3rd party pci dma engine

C

Chad Bearden

Guest
Is it possible to create a 3rd party pci dma engine?

I would like to dma to/from host memory to a pci device that supports
burst read/writes but has no dma hardware.

This mythical circuit would be saying "Hey! Mr Host please send a
block of data to that pci device over there." or "Hey, Mr Host grab a
block of data from that pci device and put it in your ram."

chad.
 
Chad Bearden <chadb@beardendesigns.com> wrote in message
news:906428f5.0310160842.420b70b8@posting.google.com...
Is it possible to create a 3rd party pci dma engine?
I would like to dma to/from host memory to a pci device that supports
burst read/writes but has no dma hardware.
This mythical circuit would be saying "Hey! Mr Host please send a
block of data to that pci device over there." or "Hey, Mr Host grab a
block of data from that pci device and put it in your ram."
chad.
You would probably have to design hardware with master functionality
to do this.

This could then grab the data in a burst from the source (as long as
it's on the same local bus, I think there might be implications
with crossing bridges) then burst write it to the destination.

Dependant on the amount of intormation to be transferred this double
action would probably be faster than the host reading the info
4 bytes at a time.


Nial

------------------------------------------------
Nial Stewart Developments Ltd
FPGA and High Speed Digital Design
www.nialstewartdevelopments.co.uk
 
chadb@beardendesigns.com (Chad Bearden) wrote in message news:<906428f5.0310160842.420b70b8@posting.google.com>...
Is it possible to create a 3rd party pci dma engine?

I would like to dma to/from host memory to a pci device that supports
burst read/writes but has no dma hardware.

This mythical circuit would be saying "Hey! Mr Host please send a
block of data to that pci device over there." or "Hey, Mr Host grab a
block of data from that pci device and put it in your ram."

chad.
You need a PCI master: each DMA operation reads (using PCI Master
transactions) from a source device to a FIFO, then writes (again,
using PCI Master transactions) to the destination. Both X and A have
an FPGA PCI master/target core, but its NRE is not trivial; if your
application is not intended for a large design, I'd recommend using
and off-the-shelf PCI interface chip (PLX or similar) and an FPGA
on its local-bus side. IIRC, the PLX chip even has an integrated DMA
controller between the PCI and local bus, making the FPGA much simpler
and smaller than if it had to contain a PCI core and a DMA controller.

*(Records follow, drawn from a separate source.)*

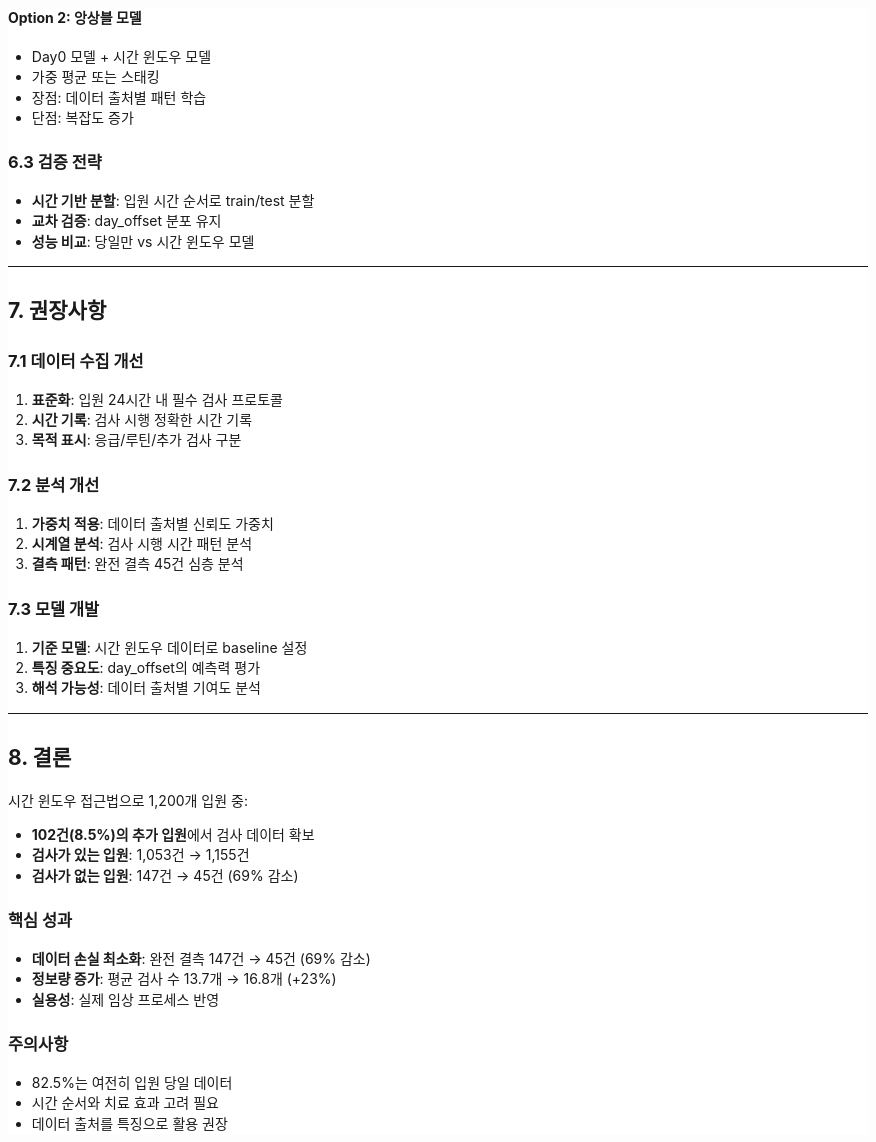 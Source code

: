 #### Option 2: 앙상블 모델
- Day0 모델 + 시간 윈도우 모델
- 가중 평균 또는 스태킹
- 장점: 데이터 출처별 패턴 학습
- 단점: 복잡도 증가

### 6.3 검증 전략
- **시간 기반 분할**: 입원 시간 순서로 train/test 분할
- **교차 검증**: day_offset 분포 유지
- **성능 비교**: 당일만 vs 시간 윈도우 모델

---

## 7. 권장사항

### 7.1 데이터 수집 개선
1. **표준화**: 입원 24시간 내 필수 검사 프로토콜
2. **시간 기록**: 검사 시행 정확한 시간 기록
3. **목적 표시**: 응급/루틴/추가 검사 구분

### 7.2 분석 개선
1. **가중치 적용**: 데이터 출처별 신뢰도 가중치
2. **시계열 분석**: 검사 시행 시간 패턴 분석
3. **결측 패턴**: 완전 결측 45건 심층 분석

### 7.3 모델 개발
1. **기준 모델**: 시간 윈도우 데이터로 baseline 설정
2. **특징 중요도**: day_offset의 예측력 평가
3. **해석 가능성**: 데이터 출처별 기여도 분석

---

## 8. 결론

시간 윈도우 접근법으로 1,200개 입원 중:
- **102건(8.5%)의 추가 입원**에서 검사 데이터 확보
- **검사가 있는 입원**: 1,053건 → 1,155건
- **검사가 없는 입원**: 147건 → 45건 (69% 감소)

### 핵심 성과
- **데이터 손실 최소화**: 완전 결측 147건 → 45건 (69% 감소)
- **정보량 증가**: 평균 검사 수 13.7개 → 16.8개 (+23%)
- **실용성**: 실제 임상 프로세스 반영

### 주의사항
- 82.5%는 여전히 입원 당일 데이터
- 시간 순서와 치료 효과 고려 필요
- 데이터 출처를 특징으로 활용 권장
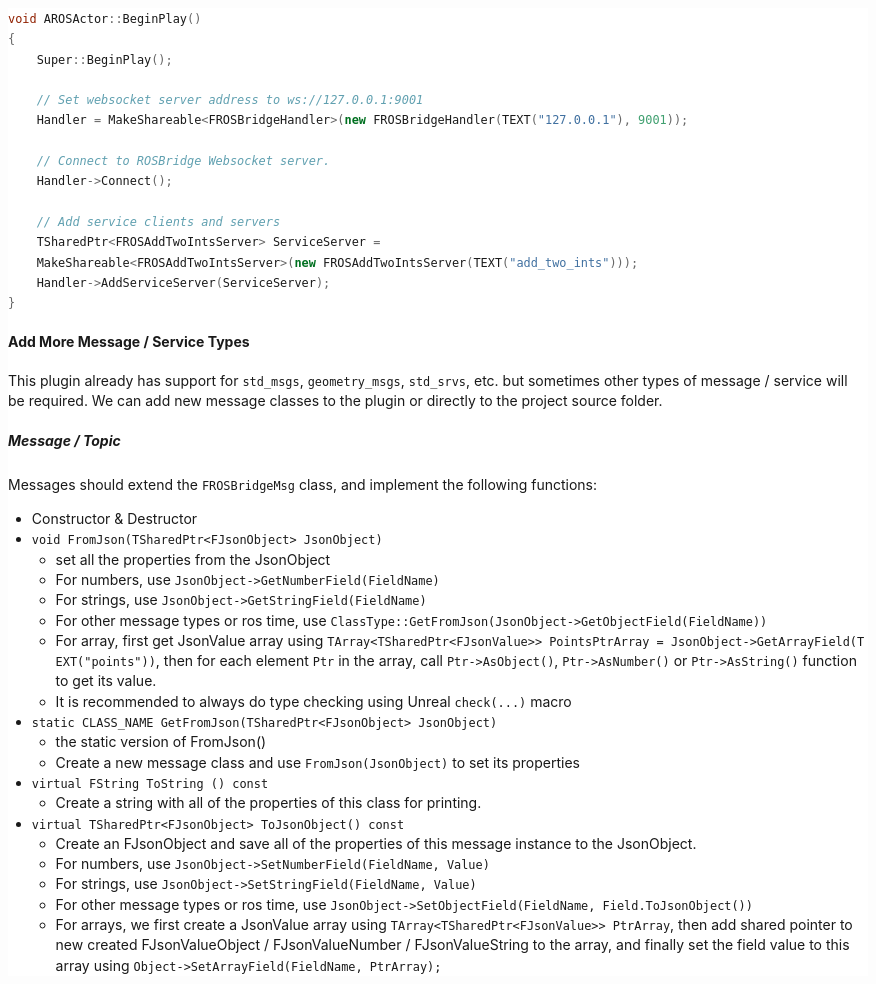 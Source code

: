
 ```cpp
void AROSActor::BeginPlay()
{
    Super::BeginPlay();

    // Set websocket server address to ws://127.0.0.1:9001
    Handler = MakeShareable<FROSBridgeHandler>(new FROSBridgeHandler(TEXT("127.0.0.1"), 9001));

    // Connect to ROSBridge Websocket server.
    Handler->Connect();

    // Add service clients and servers
    TSharedPtr<FROSAddTwoIntsServer> ServiceServer =
    MakeShareable<FROSAddTwoIntsServer>(new FROSAddTwoIntsServer(TEXT("add_two_ints")));
    Handler->AddServiceServer(ServiceServer);
}
```

#### Add More Message / Service Types

This plugin already has support for `std_msgs`, `geometry_msgs`, `std_srvs`, etc. but sometimes other types of message / service will be required. We can add new message classes to the plugin or directly to the project source folder.   

##### Message / Topic

Messages should extend the `FROSBridgeMsg` class, and implement the following functions:

- Constructor & Destructor
- `void FromJson(TSharedPtr<FJsonObject> JsonObject)`
    - set all the properties from the JsonObject
    - For numbers, use `JsonObject->GetNumberField(FieldName)`
    - For strings, use `JsonObject->GetStringField(FieldName)`
    - For other message types or ros time, use `ClassType::GetFromJson(JsonObject->GetObjectField(FieldName))`    
    - For array, first get JsonValue array using `TArray<TSharedPtr<FJsonValue>> PointsPtrArray = JsonObject->GetArrayField(TEXT("points"))`, then for each element `Ptr` in the array, call `Ptr->AsObject()`, `Ptr->AsNumber()` or `Ptr->AsString()` function to get its value.
    - It is recommended to always do type checking using Unreal `check(...)` macro
- `static CLASS_NAME GetFromJson(TSharedPtr<FJsonObject> JsonObject)`
    - the static version of FromJson()
    - Create a new message class and use `FromJson(JsonObject)` to set its properties
- `virtual FString ToString () const`
    - Create a string with all of the properties of this class for printing.
- `virtual TSharedPtr<FJsonObject> ToJsonObject() const`
    - Create an FJsonObject and save all of the properties of this message instance to the JsonObject.
    - For numbers, use `JsonObject->SetNumberField(FieldName, Value)`
    - For strings, use `JsonObject->SetStringField(FieldName, Value)`
    - For other message types or ros time, use `JsonObject->SetObjectField(FieldName, Field.ToJsonObject())`    
    - For arrays, we first create a JsonValue array using `TArray<TSharedPtr<FJsonValue>> PtrArray`, then add shared pointer to new created FJsonValueObject / FJsonValueNumber / FJsonValueString to the array, and finally set the field value to this array using `Object->SetArrayField(FieldName, PtrArray);`
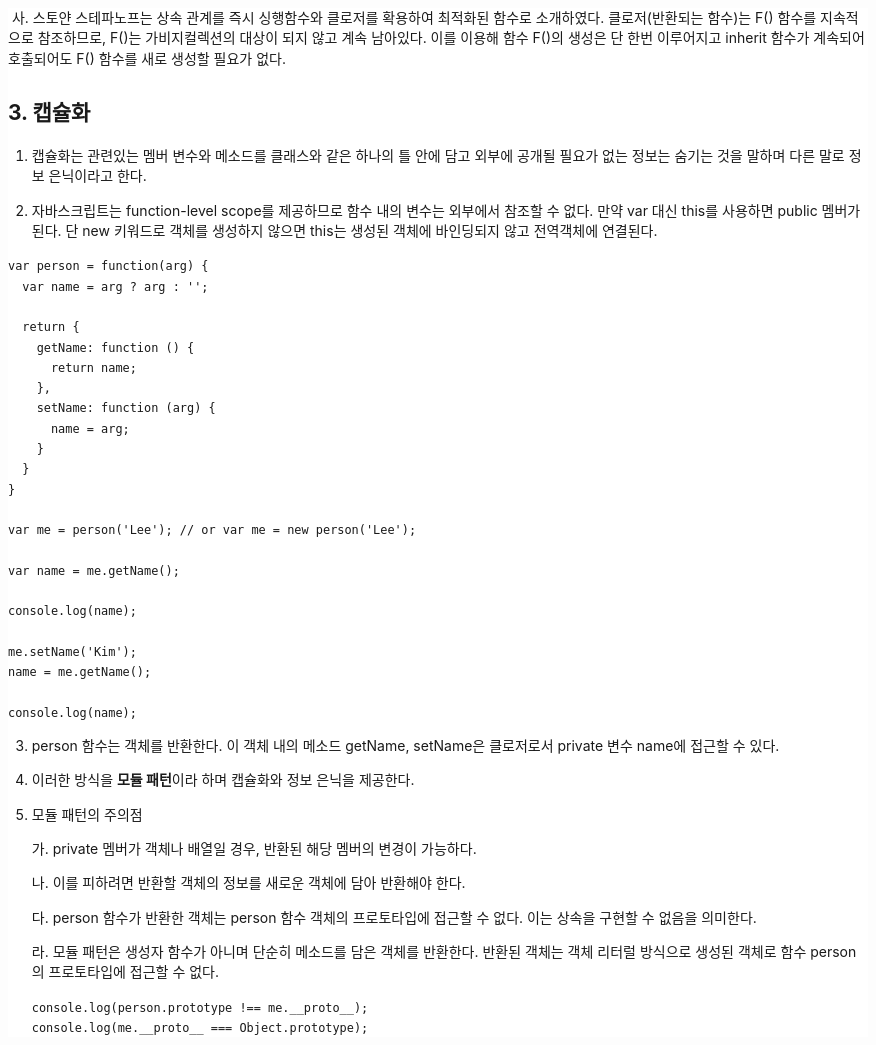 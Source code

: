 ​	사. 스토얀 스테파노프는 상속 관계를 즉시 싱행함수와 클로저를 확용하여 최적화된 함수로 소개하였다. 클로저(반환되는 함수)는 F() 함수를 지속적으로 참조하므로, F()는 가비지컬렉션의 대상이 되지 않고 계속 남아있다. 이를 이용해 함수 F()의 생성은 단 한번 이루어지고 inherit 함수가 계속되어 호출되어도 F() 함수를 새로 생성할 필요가 없다.



## 3. 캡슐화



1. 캡슐화는 관련있는 멤버 변수와 메소드를 클래스와 같은 하나의 틀 안에 담고 외부에 공개될 필요가 없는 정보는 숨기는 것을 말하며 다른 말로 정보 은닉이라고 한다.

2. 자바스크립트는 function-level scope를 제공하므로 함수 내의 변수는 외부에서 참조할 수 없다. 만약 var 대신 this를 사용하면 public 멤버가 된다. 단 new 키워드로 객체를 생성하지 않으면 this는 생성된 객체에 바인딩되지 않고 전역객체에 연결된다. 

```
var person = function(arg) {
  var name = arg ? arg : '';
  
  return {
    getName: function () {
      return name;
    },
    setName: function (arg) {
      name = arg;
    }
  }
}

var me = person('Lee'); // or var me = new person('Lee');

var name = me.getName();

console.log(name);

me.setName('Kim');
name = me.getName();

console.log(name);
```

3. person 함수는 객체를 반환한다. 이 객체 내의 메소드 getName, setName은 클로저로서 private 변수 name에 접근할 수 있다. 

4. 이러한 방식을 **모듈 패턴**이라 하며 캡슐화와 정보 은닉을 제공한다.

5. 모듈 패턴의 주의점

   가. private 멤버가 객체나 배열일 경우, 반환된 해당 멤버의 변경이 가능하다. 

   나. 이를 피하려면 반환할 객체의 정보를 새로운 객체에 담아 반환해야 한다.

   다. person 함수가 반환한 객체는 person 함수 객체의 프로토타입에 접근할 수 없다. 이는 상속을 구현할 수 없음을 의미한다.

   라. 모듈 패턴은 생성자 함수가 아니며 단순히 메소드를 담은 객체를 반환한다. 반환된 객체는 객체 리터럴 방식으로 생성된 객체로 함수 person의 프로토타입에 접근할 수 없다.

   ```
   console.log(person.prototype !== me.__proto__);
   console.log(me.__proto__ === Object.prototype);
   ```
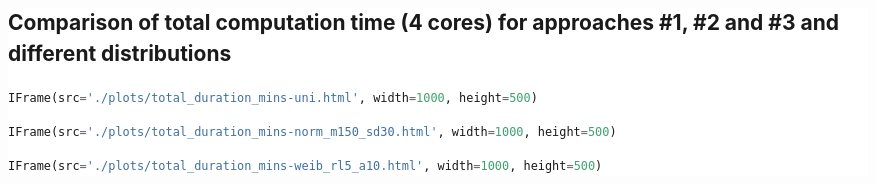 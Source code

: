 
<iframe
    width="1000"
    height="500"
    src="./plots/propensity_smape-weib_rl5_a10.html"
    frameborder="0"
    allowfullscreen
></iframe>




## Comparison of total computation time (4 cores) for approaches #1, #2 and #3 and different distributions


```python
IFrame(src='./plots/total_duration_mins-uni.html', width=1000, height=500)
```





<iframe
    width="1000"
    height="500"
    src="./plots/total_duration_mins-uni.html"
    frameborder="0"
    allowfullscreen
></iframe>





```python
IFrame(src='./plots/total_duration_mins-norm_m150_sd30.html', width=1000, height=500)
```





<iframe
    width="1000"
    height="500"
    src="./plots/total_duration_mins-norm_m150_sd30.html"
    frameborder="0"
    allowfullscreen
></iframe>





```python
IFrame(src='./plots/total_duration_mins-weib_rl5_a10.html', width=1000, height=500)
```





<iframe
    width="1000"
    height="500"
    src="./plots/total_duration_mins-weib_rl5_a10.html"
    frameborder="0"
    allowfullscreen
></iframe>



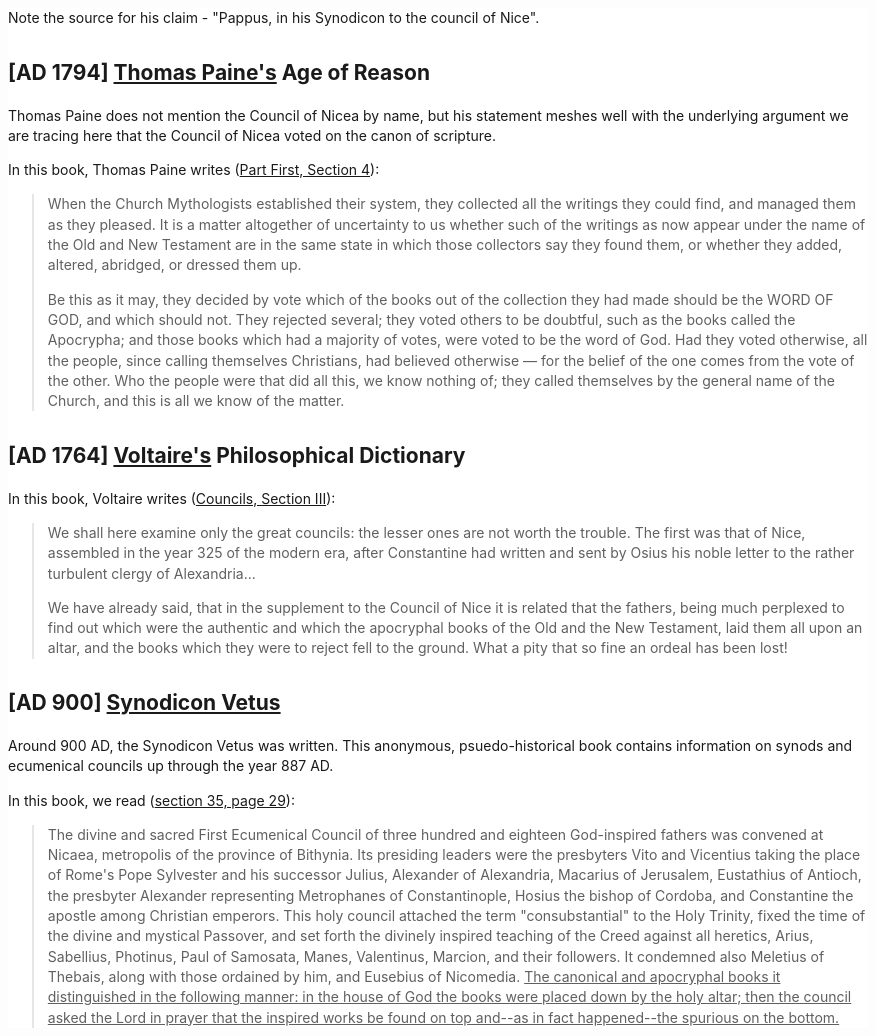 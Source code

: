 Note the source for his claim - "Pappus, in his Synodicon to the council of Nice".

<h2>[AD 1794] <a href='https://en.wikipedia.org/wiki/Thomas_Paine' target='_blank'>Thomas Paine's</a> Age of Reason</h2>

Thomas Paine does not mention the Council of Nicea by name, but his statement meshes well with the underlying argument we are tracing here that the Council of Nicea voted on the canon of scripture.

In this book, Thomas Paine writes (<a href='http://www.ushistory.org/paine/reason/reason4.htm' target='_blank'>Part First, Section 4</a>):
<blockquote>
When the Church Mythologists established their system, they collected all the writings they could find, and managed them as they pleased. It is a matter altogether of uncertainty to us whether such of the writings as now appear under the name of the Old and New Testament are in the same state in which those collectors say they found them, or whether they added, altered, abridged, or dressed them up.

Be this as it may, they decided by vote which of the books out of the collection they had made should be the WORD OF GOD, and which should not. They rejected several; they voted others to be doubtful, such as the books called the Apocrypha; and those books which had a majority of votes, were voted to be the word of God. Had they voted otherwise, all the people, since calling themselves Christians, had believed otherwise — for the belief of the one comes from the vote of the other. Who the people were that did all this, we know nothing of; they called themselves by the general name of the Church, and this is all we know of the matter.
</blockquote>

<h2>[AD 1764] <a href='https://en.wikipedia.org/wiki/Voltaire' target='_blank'>Voltaire's</a> Philosophical Dictionary</h2>

In this book, Voltaire writes (<a href='http://oll.libertyfund.org/titles/voltaire-the-works-of-voltaire-vol-iv-philosophical-dictionary-part-2/simple#lf0060-04_head_087' target='_blank'>Councils, Section III</a>):
<blockquote>
We shall here examine only the great councils: the lesser ones are not worth the trouble. The first was that of Nice, assembled in the year 325 of the modern era, after Constantine had written and sent by Osius his noble letter to the rather turbulent clergy of Alexandria...

We have already said, that in the supplement to the Council of Nice it is related that the fathers, being much perplexed to find out which were the authentic and which the apocryphal books of the Old and the New Testament, laid them all upon an altar, and the books which they were to reject fell to the ground. What a pity that so fine an ordeal has been lost!
</blockquote>

<h2>[AD 900] <a href='https://en.wikipedia.org/wiki/Synodicon_Vetus' target='_blank'>Synodicon Vetus</a></h2>

Around 900 AD, the Synodicon Vetus was written. This anonymous, psuedo-historical book contains information on synods and ecumenical councils up through the year 887 AD.

In this book, we read (<a href='https://archive.org/details/cfhb-11.1-nicetae-choniatae-historia/CFHB%2015_Synodicon%20Vetus/page/n29/mode/2up?view=theater' target='_blank'>section 35, page 29</a>):
<blockquote>
The divine and sacred First Ecumenical Council of three hundred and eighteen God-inspired fathers was convened at Nicaea, metropolis of the province of Bithynia. Its presiding leaders were the presbyters Vito and Vicentius taking the place of Rome's Pope Sylvester and his successor Julius, Alexander of Alexandria, Macarius of Jerusalem, Eustathius of Antioch, the presbyter Alexander representing Metrophanes of Constantinople, Hosius the bishop of Cordoba, and Constantine the apostle among Christian emperors. This holy council attached the term "consubstantial" to the Holy Trinity, fixed the time of the divine and mystical Passover, and set forth the divinely inspired teaching of the Creed against all heretics, Arius, Sabellius, Photinus, Paul of Samosata, Manes, Valentinus, Marcion, and their followers. It condemned also Meletius of Thebais, along with those ordained by him, and Eusebius of Nicomedia. <ins>The canonical and apocryphal books it distinguished in the following manner: in the house of God the books were placed down by the holy altar; then the council asked the Lord in prayer that the inspired works be found on top and--as in fact happened--the spurious on the bottom.</ins>
</blockquote>
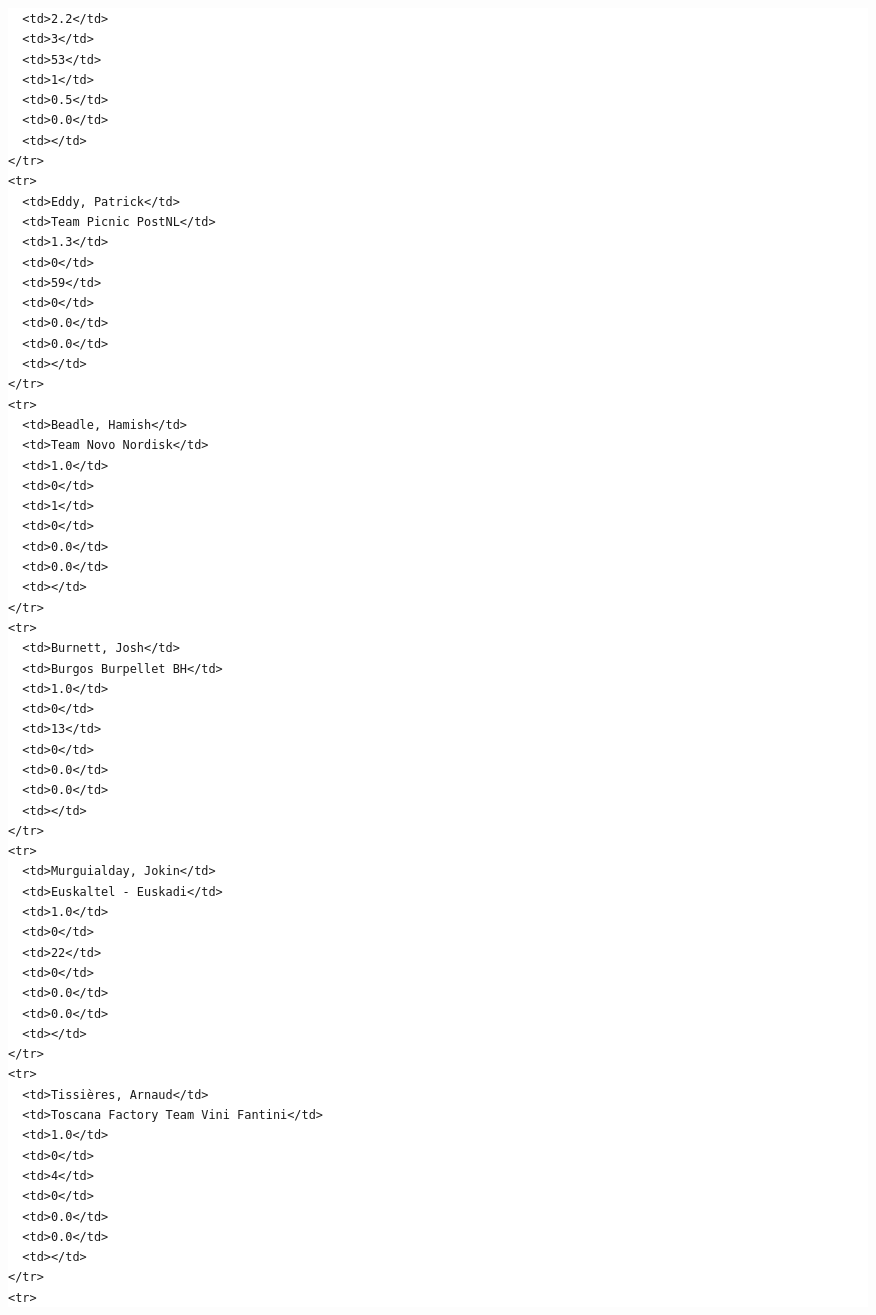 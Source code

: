       <td>2.2</td>
      <td>3</td>
      <td>53</td>
      <td>1</td>
      <td>0.5</td>
      <td>0.0</td>
      <td></td>
    </tr>
    <tr>
      <td>Eddy, Patrick</td>
      <td>Team Picnic PostNL</td>
      <td>1.3</td>
      <td>0</td>
      <td>59</td>
      <td>0</td>
      <td>0.0</td>
      <td>0.0</td>
      <td></td>
    </tr>
    <tr>
      <td>Beadle, Hamish</td>
      <td>Team Novo Nordisk</td>
      <td>1.0</td>
      <td>0</td>
      <td>1</td>
      <td>0</td>
      <td>0.0</td>
      <td>0.0</td>
      <td></td>
    </tr>
    <tr>
      <td>Burnett, Josh</td>
      <td>Burgos Burpellet BH</td>
      <td>1.0</td>
      <td>0</td>
      <td>13</td>
      <td>0</td>
      <td>0.0</td>
      <td>0.0</td>
      <td></td>
    </tr>
    <tr>
      <td>Murguialday, Jokin</td>
      <td>Euskaltel - Euskadi</td>
      <td>1.0</td>
      <td>0</td>
      <td>22</td>
      <td>0</td>
      <td>0.0</td>
      <td>0.0</td>
      <td></td>
    </tr>
    <tr>
      <td>Tissières, Arnaud</td>
      <td>Toscana Factory Team Vini Fantini</td>
      <td>1.0</td>
      <td>0</td>
      <td>4</td>
      <td>0</td>
      <td>0.0</td>
      <td>0.0</td>
      <td></td>
    </tr>
    <tr>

Some additional issues: you need some sort of a DMA-Request signal
(maybe use one of the INTx# lines and mask it for the CPU's int'pt
controller?). The design would work better it you can distribute DMA
cycles and not transfer everything in one huge burst.

And finally: why not change your I/O device to one that has PCI-master
capabilities? if it's a third-party one, there are probably others with
the same functionality; if it's your own design, you can re-design it -
adding PCI Master capabilities at the source is much easier than adding
it in an additional, dedicated card.